Sunday, July 5, 2009

Thank you all for the support

I know that most of you looked at my cry for help and thought what in the world could I do? Well believe it or not, you all did it just by reading my blog.

Just to give you all a little insight to how my head works. I was in a super low point when I wrote my blog. It was the end of the month, and I felt like I had not accomplished anything. My weight was up, I was feeling guilty about not working out like I should have, and I kept catching myself eating things I would not normally eat (like a bag of white chocolate cooking chips). I was also catching myself buying junk, and eating it while Jim was not home, or wasn't looking. An advantage and disadvantage of not letting Jim in the kitchen while I cook. *wink*. I couldn't take it anymore. I normally don't bother anyone with my issues because I don't do well with others doting all over me. I am more comfortable dealing with things alone. When I have to ask for help, I feel weak and that I didn't have what it takes to get the job done. Now I know to most of you this kind of thinking is stupid. I'm sorry but it is the way I have always dealt with things. It has always been easier to work things out alone than to upset the balance of life. I also have a huge fear of failure. So for me having to ask for help is a failure on my part. There are many reasons why I have developed this kind of thinking and they are deep rooted in my past, but they tend to leak into how I deal with things today.
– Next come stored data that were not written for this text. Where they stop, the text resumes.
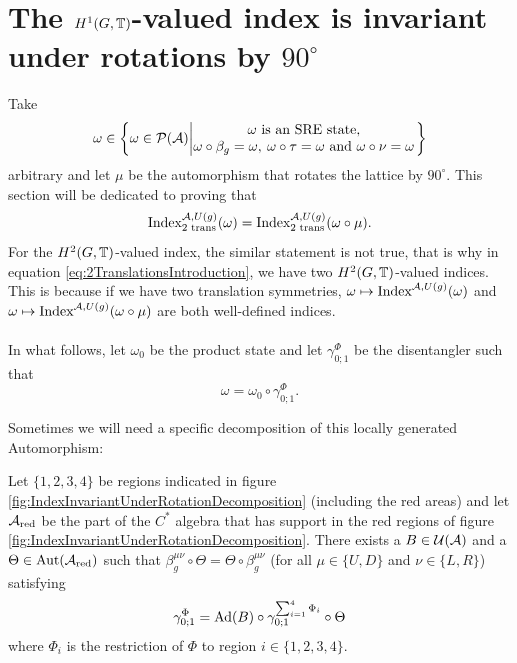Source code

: \documentclass[11pt,a4paper,twoside]{article}
\numberwithin{equation}{section}
\begin{document}
	\section{The $H^1(G,\TT)$-valued index is invariant under rotations by $90^\circ$}\label{sec:H1ValuedIndexInvariantUnderRotations}
	Take
	\begin{equation}
		\omega\in\left\{\omega\in\PP(\AA)\left| \begin{matrix}\omega\text{ is an SRE state,}\\\omega\circ\beta_g=\omega,\:\omega\circ\tau=\omega\text{ and }\omega\circ\nu=\omega\end{matrix} \right.\right\}
	\end{equation}
	arbitrary and let $\mu$ be the automorphism that rotates the lattice by $90^\circ$. This section will be dedicated to proving that
	\begin{equation}
		\textrm{Index}_{\text{2 trans}}^{\AA,U(g)}(\omega)=\textrm{Index}_{\text{2 trans}}^{\AA,U(g)}(\omega\circ\mu).
	\end{equation}
	For the $H^2(G,\TT)$-valued index, the similar statement is not true, that is why in equation \eqref{eq:2TranslationsIntroduction}, we have two $H^2(G,\TT)$-valued indices. This is because if we have two translation symmetries, $\omega\mapsto\textrm{Index}^{\AA,U(g)}(\omega)$ and $\omega\mapsto\textrm{Index}^{\AA,U(g)}(\omega\circ\mu)$ are both well-defined indices.
	\\\\
	In what follows, let $\omega_0$ be the product state and let $\gamma^\Phi_{0;1}$ be the disentangler such that
	\begin{equation}
		\omega=\omega_0\circ\gamma^\Phi_{0;1}.
	\end{equation}
	
	Sometimes we will need a specific decomposition of this locally generated Automorphism:
	\begin{lemma}\label{lem:DecompositionOfLGAInCross}
		Let $\{1,2,3,4\}$ be regions indicated in figure \ref{fig:IndexInvariantUnderRotationDecomposition} (including the red areas) and let $\AA_{\text{red}}$ be the part of the $C^*$ algebra that has support in the red regions of figure \ref{fig:IndexInvariantUnderRotationDecomposition}. There exists a $B\in\UU(\AA)$ and a $\Theta\in\Aut{\AA_{\text{red}}}$ such that $\beta^{\mu\nu}_g\circ\Theta=\Theta\circ\beta^{\mu\nu}_g$ (for all $\mu\in\{U,D\}$ and $\nu\in\{L,R\}$) satisfying
		\begin{equation}
			\gamma^\Phi_{0;1}=\Ad{B}\circ\gamma^{\sum_{i=1}^4\Phi_i}_{0;1}\circ\Theta
		\end{equation}
		where $\Phi_i$ is the restriction of $\Phi$ to region $i\in\{1,2,3,4\}$.
	\end{lemma}
\end{document}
With that being said, I have to set the record straight that Jim is not the culprit of my eating issues. I know many of you read my blog thinking that Jim was the one that wanted the goodies and things and that I just ate them and didn't tell him about it. That is wrong. Jim very seldom actually wants sweets. I am the one that craves them. Jim wouldn't ask for the stuff, I would buy it because I thought that he should have it should he ever want it. Where deep down, I do realize that I bought it because I wanted it around for me not Jim. I was the one that would go to the store and buy ice cream and buy a flavor that I know Jim would like, but I was the one that got into it at every chance I could. The house really doesn't have that much junk in it except when I buy it. So please, everyone, don't take it out on Jim. Jim is one of my greatest supporters ever. He has stood by me through all of the ups and downs, and let me tell you there have been many!! Jim would never sabotage anything that I do.

Anyway, I didn't expect anyone to do anything for me really. I had just reached a point that I had to let it out. I couldn't take the pressure I was putting on myself. I guess it was also sort of a pity party and venting session. The only thing I can tell you of what I expected was in the movie "Good Will Hunting", there is a part where Robin Williams tells Matt Damon that it's not his fault. If you haven't seen the movie, it's hard to explain. But I think I just needed someone to hold me and let me know that I'll get through this, and to let me let some of my self made pressure go. I expect so much from myself, more so than others ever do.

I have to admit that I read a few e-mails and posts the night I posted my blog, and they brought a tear to my eye. I knew that you all supported me but never realized the impact that my blog would have on many of you. I really felt the love from all of you, love I very seldom give myself. So for that I thank you all so much.

I did wake up the next morning with a bit of panic in my mind. Here is where I have my "stinkin thinkin" as most therapists would call it. I instantly thought, what am I going to do now. I have put out a cry for help, and now I'm going to get it. I am going to have all of my friends and family contacting me to see how I am doing and what they can do to help. Most people would think this as a good thing. Now don't get me wrong I love you all for wanting to do this, but in my head I turn it into that I am not strong enough to be able to lose this weight and change my life. I never want anyone to change their life or lifestyle to accommodate me. This was my idea to make this change, and I have to learn to live with it in the real world. So this is the thought of panic that came over me. I don't want any of you to think that I don't want your help, because that is not true. I just have to learn to change my way of thinking, accepting compliments, and asking and receiving help. Please bear with me, I am getting better, but this is something that isn't going to change over night. So please don't worry about me. Once I got my cry out, I was already picking myself up and starting the change.

I went to the gym on Friday and pushed my hardest with my trainer and it felt wonderful. I didn't eat junk on the 4th and have started to get back on the band wagon. I am feeling much better and that is from all of your love and support. So for this, again, I thank you all, and love you all so much.